▶ **Required action**
Using the entries that follow, give the number of lines containing the string "target". Write nothing besides that number.
------ Data for this task ------
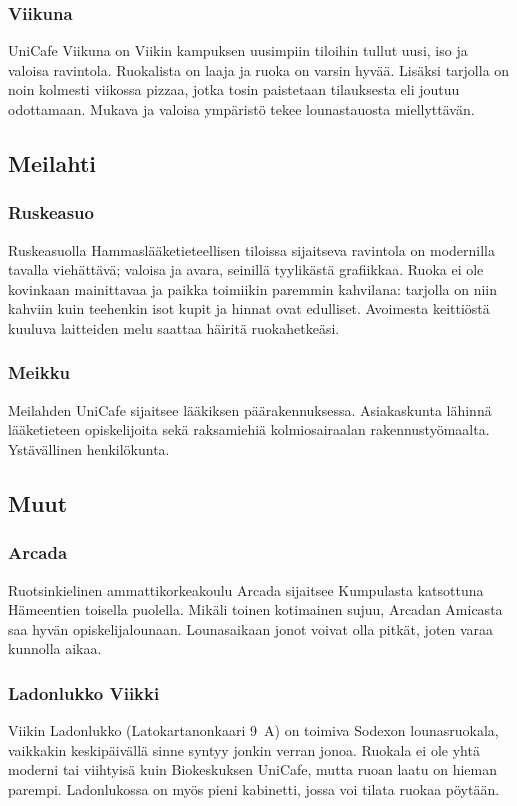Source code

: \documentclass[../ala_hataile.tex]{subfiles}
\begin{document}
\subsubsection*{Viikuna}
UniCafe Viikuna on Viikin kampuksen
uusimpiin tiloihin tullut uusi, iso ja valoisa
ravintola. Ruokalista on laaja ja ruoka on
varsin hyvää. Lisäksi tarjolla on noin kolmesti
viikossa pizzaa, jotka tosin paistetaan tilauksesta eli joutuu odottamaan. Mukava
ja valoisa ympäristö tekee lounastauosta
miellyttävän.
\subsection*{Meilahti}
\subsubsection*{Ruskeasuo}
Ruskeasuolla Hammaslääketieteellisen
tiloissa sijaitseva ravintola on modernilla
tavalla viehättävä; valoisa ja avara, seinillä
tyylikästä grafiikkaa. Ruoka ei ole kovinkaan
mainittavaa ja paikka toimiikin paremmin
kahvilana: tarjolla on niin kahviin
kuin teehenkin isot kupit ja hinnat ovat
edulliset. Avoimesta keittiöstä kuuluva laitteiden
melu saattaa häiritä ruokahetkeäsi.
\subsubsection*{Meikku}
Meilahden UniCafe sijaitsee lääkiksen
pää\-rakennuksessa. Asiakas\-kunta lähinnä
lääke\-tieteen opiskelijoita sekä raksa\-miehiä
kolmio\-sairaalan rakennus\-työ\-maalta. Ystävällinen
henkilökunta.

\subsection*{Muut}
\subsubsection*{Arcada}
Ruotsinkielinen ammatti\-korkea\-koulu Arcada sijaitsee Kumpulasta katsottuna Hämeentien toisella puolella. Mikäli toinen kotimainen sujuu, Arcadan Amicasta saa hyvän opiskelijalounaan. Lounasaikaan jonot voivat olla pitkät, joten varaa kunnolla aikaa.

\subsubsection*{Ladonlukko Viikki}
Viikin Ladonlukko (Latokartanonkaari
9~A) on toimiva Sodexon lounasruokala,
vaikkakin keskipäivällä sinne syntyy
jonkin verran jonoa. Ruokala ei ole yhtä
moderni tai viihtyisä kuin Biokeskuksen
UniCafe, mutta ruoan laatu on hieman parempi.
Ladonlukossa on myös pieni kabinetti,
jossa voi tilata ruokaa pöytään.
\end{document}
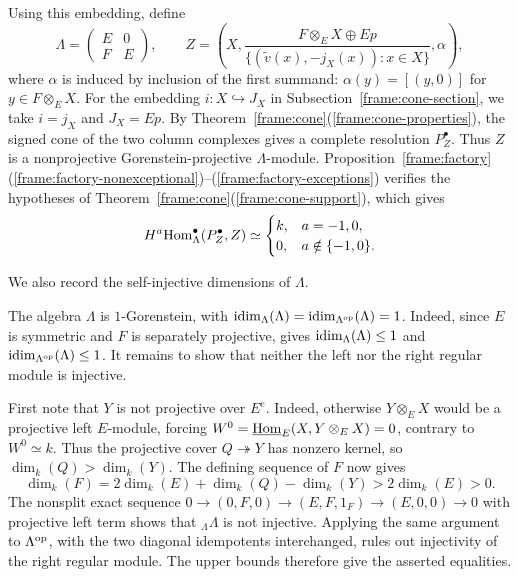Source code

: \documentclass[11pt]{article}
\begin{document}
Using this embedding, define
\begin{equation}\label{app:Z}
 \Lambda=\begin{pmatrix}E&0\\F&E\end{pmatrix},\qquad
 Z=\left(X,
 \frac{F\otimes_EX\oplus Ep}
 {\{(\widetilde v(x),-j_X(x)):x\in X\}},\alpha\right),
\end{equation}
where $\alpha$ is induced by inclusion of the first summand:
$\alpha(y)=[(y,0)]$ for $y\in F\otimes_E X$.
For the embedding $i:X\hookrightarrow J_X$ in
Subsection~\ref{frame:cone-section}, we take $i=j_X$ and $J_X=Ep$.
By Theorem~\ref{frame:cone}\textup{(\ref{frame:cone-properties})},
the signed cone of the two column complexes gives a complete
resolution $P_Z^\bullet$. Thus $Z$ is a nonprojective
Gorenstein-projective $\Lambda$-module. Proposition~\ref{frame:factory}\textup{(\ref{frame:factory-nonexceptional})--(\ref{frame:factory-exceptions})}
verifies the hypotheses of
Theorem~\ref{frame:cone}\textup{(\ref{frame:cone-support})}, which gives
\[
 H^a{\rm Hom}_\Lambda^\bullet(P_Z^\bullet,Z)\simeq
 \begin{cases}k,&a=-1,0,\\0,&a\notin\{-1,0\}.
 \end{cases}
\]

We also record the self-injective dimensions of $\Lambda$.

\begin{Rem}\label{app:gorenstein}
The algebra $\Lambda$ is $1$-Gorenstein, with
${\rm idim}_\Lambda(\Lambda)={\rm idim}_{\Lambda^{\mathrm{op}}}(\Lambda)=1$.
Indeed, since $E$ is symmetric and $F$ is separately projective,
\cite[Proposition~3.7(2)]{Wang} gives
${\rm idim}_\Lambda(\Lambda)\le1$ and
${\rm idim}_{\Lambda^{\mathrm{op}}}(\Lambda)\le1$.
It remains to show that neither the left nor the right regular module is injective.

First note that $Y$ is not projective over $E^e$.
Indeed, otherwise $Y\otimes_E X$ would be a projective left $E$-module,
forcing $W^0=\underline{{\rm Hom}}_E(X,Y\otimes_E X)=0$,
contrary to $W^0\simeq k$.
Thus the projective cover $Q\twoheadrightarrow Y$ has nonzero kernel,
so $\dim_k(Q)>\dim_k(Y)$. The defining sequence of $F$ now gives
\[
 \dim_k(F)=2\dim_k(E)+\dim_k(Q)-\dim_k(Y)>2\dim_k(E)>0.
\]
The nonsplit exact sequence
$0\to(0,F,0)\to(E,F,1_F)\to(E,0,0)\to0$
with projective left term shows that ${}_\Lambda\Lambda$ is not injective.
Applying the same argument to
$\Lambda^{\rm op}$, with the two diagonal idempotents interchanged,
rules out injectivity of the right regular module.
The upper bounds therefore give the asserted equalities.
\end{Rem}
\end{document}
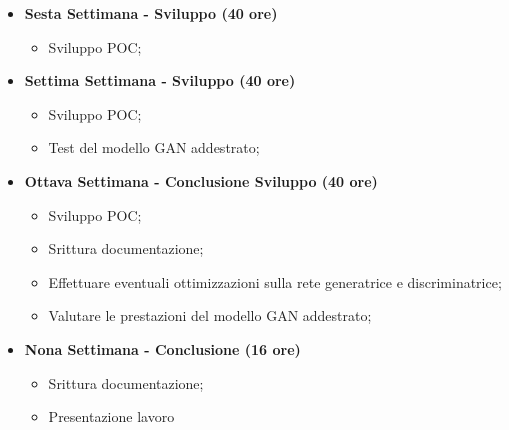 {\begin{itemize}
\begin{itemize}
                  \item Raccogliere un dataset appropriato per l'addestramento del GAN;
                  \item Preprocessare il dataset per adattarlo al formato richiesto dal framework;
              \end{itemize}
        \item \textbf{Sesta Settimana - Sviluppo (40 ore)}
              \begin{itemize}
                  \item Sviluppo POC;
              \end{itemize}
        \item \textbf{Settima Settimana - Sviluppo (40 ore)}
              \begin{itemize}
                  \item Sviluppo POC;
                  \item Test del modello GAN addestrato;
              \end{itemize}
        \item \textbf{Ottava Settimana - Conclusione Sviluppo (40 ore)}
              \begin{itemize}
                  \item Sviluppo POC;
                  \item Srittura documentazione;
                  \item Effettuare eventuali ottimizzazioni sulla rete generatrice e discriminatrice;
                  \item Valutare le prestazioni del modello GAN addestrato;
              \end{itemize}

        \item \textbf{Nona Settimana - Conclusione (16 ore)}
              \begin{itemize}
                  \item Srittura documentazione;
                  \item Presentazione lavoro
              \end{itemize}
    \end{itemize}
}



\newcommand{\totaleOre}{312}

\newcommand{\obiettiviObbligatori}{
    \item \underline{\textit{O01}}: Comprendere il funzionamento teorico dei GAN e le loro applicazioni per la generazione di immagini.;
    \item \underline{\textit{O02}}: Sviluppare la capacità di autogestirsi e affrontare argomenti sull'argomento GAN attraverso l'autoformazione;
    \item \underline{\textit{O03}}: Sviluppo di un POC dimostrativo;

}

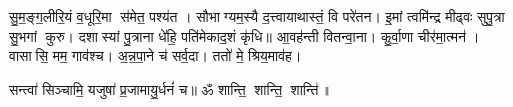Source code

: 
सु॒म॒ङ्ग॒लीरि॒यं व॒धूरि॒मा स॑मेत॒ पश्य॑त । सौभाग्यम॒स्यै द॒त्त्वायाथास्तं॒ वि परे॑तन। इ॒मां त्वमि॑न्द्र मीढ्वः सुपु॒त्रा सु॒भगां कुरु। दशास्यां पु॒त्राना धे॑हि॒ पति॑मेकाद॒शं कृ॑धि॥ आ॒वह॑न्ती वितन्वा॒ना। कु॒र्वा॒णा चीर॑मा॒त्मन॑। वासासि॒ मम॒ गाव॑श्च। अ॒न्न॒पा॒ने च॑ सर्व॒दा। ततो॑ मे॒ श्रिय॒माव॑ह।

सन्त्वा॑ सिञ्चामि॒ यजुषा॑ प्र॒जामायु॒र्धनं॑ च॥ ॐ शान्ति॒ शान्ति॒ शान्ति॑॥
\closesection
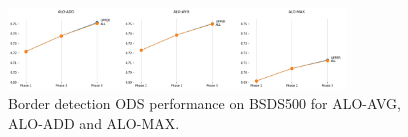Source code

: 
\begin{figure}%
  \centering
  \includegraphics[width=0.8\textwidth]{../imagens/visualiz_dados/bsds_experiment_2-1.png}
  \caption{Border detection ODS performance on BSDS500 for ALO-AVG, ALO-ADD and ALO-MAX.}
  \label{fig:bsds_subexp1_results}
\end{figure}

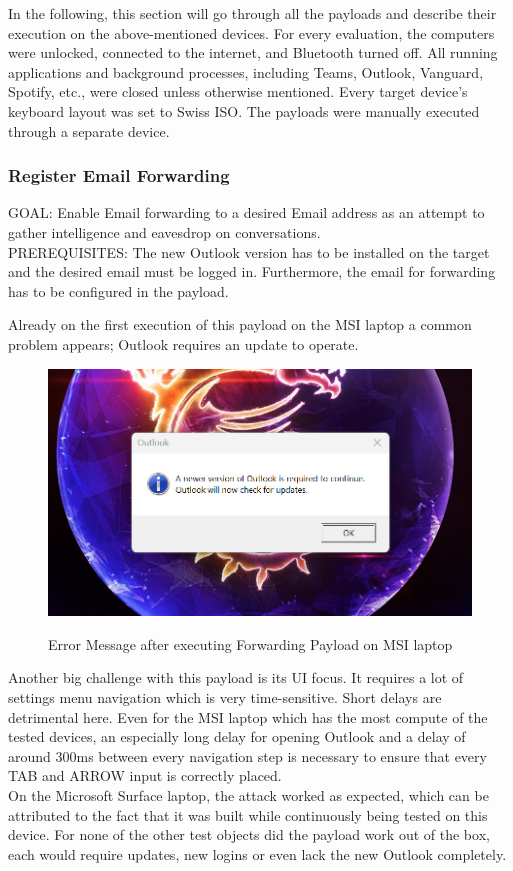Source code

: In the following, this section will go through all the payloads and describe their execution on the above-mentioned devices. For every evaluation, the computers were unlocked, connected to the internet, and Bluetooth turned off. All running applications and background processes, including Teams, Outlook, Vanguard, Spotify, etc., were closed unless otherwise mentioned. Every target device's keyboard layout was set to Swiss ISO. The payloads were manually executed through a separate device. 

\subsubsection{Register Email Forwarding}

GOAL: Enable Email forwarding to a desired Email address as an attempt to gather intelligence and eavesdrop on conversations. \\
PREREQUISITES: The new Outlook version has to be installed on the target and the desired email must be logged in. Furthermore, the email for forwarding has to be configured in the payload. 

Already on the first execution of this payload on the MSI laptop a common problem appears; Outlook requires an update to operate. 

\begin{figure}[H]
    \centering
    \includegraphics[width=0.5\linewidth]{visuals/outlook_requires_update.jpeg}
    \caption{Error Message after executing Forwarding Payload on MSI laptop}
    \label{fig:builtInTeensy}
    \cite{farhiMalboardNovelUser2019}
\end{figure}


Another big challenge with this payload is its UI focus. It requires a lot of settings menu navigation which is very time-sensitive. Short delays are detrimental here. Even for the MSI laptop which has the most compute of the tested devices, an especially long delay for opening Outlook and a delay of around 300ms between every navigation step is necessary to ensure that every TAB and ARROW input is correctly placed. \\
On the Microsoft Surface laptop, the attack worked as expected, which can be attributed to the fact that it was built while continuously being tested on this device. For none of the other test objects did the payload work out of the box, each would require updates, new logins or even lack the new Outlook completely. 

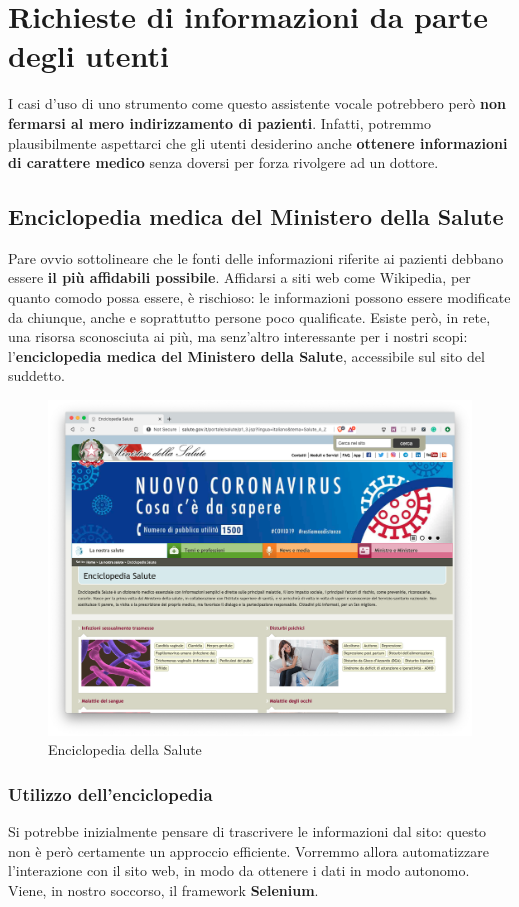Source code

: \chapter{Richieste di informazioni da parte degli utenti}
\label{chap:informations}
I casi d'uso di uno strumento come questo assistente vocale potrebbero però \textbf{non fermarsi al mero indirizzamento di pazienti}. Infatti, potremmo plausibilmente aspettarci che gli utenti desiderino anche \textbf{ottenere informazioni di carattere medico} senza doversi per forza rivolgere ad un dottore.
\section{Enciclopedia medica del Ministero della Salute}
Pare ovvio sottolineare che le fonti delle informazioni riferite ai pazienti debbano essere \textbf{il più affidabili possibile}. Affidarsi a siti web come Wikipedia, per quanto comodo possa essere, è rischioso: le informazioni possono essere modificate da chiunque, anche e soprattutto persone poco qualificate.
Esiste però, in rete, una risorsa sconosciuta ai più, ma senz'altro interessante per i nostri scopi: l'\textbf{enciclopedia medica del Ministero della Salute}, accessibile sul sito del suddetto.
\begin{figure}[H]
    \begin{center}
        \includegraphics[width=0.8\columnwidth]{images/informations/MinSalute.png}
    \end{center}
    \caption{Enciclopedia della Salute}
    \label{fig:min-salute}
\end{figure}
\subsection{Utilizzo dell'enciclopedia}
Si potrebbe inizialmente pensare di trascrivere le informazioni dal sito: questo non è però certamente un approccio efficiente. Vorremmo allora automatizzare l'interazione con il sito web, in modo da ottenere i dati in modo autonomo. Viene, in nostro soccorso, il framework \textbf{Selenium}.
------
▶ **Response area**
2